### Work task
Show every line from the data below that includes "category".

::::::::::

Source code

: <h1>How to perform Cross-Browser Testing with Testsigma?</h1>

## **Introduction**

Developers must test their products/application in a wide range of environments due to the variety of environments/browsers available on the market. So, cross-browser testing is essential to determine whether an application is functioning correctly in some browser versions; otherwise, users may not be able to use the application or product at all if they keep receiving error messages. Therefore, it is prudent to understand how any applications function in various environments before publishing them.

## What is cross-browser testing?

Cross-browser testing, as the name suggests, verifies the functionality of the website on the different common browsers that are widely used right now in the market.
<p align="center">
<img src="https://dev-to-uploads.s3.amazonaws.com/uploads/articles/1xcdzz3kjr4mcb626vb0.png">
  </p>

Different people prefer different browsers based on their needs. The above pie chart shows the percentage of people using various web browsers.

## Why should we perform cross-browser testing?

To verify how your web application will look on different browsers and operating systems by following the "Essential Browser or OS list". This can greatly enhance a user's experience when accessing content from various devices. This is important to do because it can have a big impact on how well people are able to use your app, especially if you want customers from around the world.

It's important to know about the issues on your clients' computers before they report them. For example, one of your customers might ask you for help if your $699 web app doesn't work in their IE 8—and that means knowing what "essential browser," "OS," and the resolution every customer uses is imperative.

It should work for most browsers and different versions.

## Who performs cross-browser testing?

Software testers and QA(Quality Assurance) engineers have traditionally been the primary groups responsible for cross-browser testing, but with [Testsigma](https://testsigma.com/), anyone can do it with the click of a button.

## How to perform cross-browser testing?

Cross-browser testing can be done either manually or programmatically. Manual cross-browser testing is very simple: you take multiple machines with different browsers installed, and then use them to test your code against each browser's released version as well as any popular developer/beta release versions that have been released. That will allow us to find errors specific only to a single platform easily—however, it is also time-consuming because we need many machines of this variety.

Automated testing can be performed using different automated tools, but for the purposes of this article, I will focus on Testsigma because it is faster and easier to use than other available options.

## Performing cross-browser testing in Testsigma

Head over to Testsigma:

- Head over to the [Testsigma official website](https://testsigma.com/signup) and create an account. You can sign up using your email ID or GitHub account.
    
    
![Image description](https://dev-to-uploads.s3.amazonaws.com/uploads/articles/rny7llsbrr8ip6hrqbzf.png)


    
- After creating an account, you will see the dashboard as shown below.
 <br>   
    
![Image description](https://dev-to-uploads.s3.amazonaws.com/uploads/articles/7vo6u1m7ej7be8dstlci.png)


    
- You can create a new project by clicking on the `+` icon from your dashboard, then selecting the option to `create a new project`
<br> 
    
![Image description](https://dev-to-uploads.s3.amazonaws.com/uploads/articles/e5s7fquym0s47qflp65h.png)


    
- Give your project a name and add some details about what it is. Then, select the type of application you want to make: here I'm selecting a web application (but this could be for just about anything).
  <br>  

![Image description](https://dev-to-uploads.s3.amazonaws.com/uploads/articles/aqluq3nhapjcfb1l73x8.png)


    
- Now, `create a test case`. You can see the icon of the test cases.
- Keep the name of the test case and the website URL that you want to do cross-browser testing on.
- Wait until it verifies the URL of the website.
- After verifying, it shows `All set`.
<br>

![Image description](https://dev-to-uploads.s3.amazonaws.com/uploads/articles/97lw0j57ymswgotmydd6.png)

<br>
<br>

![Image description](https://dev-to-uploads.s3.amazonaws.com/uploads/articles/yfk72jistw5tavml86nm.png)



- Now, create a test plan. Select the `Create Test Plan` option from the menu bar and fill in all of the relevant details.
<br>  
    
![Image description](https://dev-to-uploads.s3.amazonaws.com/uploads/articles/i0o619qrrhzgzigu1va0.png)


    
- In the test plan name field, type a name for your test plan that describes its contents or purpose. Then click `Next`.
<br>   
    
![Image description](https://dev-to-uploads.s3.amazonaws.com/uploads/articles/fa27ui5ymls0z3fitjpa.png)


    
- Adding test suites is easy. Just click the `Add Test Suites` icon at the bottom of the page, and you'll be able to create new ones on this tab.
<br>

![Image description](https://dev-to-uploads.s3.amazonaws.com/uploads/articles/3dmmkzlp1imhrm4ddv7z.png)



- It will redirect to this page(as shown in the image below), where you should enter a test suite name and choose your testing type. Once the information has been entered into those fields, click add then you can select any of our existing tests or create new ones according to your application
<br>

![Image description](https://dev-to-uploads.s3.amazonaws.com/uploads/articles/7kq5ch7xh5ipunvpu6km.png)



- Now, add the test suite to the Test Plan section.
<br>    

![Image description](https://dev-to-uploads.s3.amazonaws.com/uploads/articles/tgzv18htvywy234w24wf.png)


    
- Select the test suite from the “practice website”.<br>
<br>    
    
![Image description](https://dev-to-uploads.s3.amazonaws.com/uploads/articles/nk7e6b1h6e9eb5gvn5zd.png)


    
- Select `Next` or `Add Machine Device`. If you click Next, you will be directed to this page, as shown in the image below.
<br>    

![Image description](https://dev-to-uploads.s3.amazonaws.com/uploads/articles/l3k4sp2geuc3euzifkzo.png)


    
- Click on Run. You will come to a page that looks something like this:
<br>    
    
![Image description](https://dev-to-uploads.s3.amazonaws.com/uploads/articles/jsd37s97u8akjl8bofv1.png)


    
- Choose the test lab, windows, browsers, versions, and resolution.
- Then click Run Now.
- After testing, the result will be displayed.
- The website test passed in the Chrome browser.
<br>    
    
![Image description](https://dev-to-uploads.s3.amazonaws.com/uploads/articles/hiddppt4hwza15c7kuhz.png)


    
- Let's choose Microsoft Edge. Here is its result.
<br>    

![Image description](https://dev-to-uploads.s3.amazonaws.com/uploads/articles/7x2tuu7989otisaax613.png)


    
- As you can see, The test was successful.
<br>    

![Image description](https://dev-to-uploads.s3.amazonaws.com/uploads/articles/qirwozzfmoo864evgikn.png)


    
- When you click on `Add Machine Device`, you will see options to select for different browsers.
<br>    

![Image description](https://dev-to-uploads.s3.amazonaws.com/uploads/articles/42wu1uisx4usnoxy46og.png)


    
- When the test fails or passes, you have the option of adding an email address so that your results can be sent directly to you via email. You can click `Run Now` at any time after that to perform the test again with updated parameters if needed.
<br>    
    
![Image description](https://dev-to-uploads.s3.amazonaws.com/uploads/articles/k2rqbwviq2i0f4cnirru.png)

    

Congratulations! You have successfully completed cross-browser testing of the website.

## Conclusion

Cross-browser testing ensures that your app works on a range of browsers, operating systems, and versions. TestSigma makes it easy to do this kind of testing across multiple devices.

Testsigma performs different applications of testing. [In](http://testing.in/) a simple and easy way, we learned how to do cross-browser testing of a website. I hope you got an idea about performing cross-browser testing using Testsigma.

::::::::::

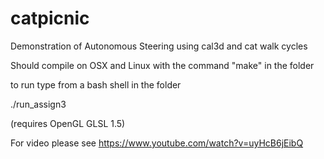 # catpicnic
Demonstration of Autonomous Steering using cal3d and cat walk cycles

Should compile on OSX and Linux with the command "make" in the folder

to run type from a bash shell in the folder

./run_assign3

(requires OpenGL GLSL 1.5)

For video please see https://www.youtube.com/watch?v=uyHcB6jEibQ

::::::::::

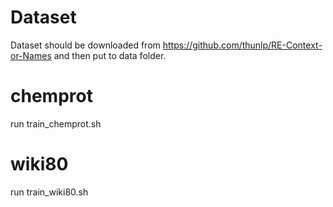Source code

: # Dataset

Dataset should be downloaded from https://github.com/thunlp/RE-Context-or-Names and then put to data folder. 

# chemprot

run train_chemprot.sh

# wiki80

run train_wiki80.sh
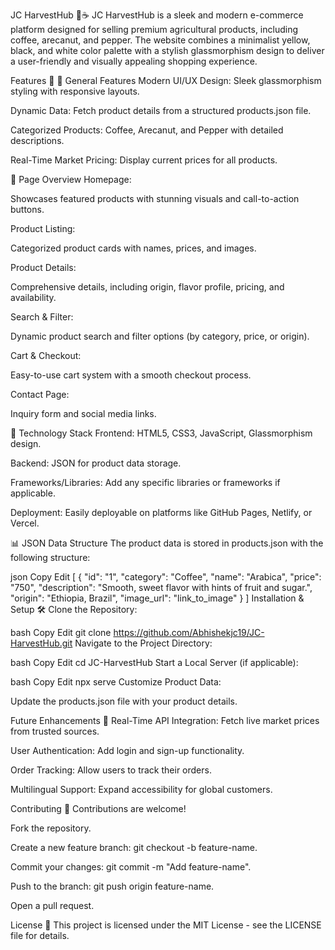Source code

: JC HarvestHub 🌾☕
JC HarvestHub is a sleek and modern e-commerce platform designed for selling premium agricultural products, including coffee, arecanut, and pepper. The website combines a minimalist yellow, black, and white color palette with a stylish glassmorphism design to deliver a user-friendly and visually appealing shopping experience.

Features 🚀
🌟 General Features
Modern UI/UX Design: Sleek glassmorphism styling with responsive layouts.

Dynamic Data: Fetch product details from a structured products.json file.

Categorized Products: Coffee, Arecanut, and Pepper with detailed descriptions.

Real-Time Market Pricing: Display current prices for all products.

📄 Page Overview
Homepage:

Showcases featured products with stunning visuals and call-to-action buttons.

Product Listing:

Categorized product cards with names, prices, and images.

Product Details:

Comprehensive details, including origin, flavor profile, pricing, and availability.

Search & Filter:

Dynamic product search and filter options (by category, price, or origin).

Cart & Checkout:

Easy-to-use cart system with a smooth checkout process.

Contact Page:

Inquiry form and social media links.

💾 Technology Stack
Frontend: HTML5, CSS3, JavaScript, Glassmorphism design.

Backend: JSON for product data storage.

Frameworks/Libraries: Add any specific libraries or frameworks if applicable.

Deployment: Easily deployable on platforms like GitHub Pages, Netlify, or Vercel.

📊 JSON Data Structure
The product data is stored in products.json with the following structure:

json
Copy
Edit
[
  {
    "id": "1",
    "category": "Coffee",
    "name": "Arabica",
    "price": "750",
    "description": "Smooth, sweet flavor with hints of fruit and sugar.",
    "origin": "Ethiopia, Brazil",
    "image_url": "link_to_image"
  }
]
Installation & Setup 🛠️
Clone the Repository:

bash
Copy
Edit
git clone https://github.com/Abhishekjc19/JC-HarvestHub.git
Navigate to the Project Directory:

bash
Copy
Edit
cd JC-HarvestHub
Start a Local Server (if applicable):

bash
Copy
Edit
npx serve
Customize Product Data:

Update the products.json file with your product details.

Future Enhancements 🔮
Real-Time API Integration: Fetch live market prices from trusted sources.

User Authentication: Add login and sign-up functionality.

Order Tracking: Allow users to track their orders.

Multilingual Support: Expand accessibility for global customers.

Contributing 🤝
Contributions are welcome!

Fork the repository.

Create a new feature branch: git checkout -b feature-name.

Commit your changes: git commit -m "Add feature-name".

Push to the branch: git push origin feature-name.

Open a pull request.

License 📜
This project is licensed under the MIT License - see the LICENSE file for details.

::::::::::

### Result below
Dynamic product search and filter options (by category, price, or origin).
    "category": "Coffee",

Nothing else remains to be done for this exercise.